(Stored data entries)
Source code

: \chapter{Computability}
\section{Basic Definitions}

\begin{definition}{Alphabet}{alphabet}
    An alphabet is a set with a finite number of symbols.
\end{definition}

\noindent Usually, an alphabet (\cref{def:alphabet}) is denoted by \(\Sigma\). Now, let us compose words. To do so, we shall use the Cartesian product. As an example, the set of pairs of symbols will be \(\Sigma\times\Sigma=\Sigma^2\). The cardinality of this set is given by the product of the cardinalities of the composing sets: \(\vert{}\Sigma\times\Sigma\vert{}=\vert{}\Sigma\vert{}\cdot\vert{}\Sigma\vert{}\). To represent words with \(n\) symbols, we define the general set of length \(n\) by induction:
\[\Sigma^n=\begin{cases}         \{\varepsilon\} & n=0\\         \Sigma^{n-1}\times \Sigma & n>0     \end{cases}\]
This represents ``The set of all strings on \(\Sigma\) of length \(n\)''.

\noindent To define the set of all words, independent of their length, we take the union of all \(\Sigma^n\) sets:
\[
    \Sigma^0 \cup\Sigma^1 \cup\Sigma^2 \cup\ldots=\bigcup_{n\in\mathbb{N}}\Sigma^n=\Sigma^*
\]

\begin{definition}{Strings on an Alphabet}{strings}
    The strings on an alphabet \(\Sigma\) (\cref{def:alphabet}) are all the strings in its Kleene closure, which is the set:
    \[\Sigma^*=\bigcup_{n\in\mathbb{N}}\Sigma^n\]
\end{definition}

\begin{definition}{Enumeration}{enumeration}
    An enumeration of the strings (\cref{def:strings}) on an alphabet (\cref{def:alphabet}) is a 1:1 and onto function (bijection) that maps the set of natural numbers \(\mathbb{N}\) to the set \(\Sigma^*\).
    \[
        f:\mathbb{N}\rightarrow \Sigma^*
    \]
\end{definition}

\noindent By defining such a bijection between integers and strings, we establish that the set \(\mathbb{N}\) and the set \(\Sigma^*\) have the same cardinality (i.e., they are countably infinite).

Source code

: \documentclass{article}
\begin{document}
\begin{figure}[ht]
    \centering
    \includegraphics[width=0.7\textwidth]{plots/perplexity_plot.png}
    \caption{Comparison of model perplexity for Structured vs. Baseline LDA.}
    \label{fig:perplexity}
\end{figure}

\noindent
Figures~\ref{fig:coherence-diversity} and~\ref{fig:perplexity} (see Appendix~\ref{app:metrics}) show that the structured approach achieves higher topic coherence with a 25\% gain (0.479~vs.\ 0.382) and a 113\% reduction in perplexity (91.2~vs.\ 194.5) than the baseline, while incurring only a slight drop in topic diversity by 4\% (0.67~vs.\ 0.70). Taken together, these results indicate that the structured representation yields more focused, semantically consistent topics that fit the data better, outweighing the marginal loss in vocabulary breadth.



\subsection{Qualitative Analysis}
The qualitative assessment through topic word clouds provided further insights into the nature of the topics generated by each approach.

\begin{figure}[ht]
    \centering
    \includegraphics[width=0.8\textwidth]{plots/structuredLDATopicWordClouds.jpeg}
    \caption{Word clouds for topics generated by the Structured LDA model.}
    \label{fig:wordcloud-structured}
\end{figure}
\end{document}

**Work to complete:**
Among the lines above, find those containing the word "length" and copy each.

**Solution:**
\noindent Usually, an alphabet (\cref{def:alphabet}) is denoted by \(\Sigma\). Now, let us compose words. To do so, we shall use the Cartesian product. As an example, the set of pairs of symbols will be \(\Sigma\times\Sigma=\Sigma^2\). The cardinality of this set is given by the product of the cardinalities of the composing sets: \(\vert{}\Sigma\times\Sigma\vert{}=\vert{}\Sigma\vert{}\cdot\vert{}\Sigma\vert{}\). To represent words with \(n\) symbols, we define the general set of length \(n\) by induction:
This represents ``The set of all strings on \(\Sigma\) of length \(n\)''.
\noindent To define the set of all words, independent of their length, we take the union of all \(\Sigma^n\) sets:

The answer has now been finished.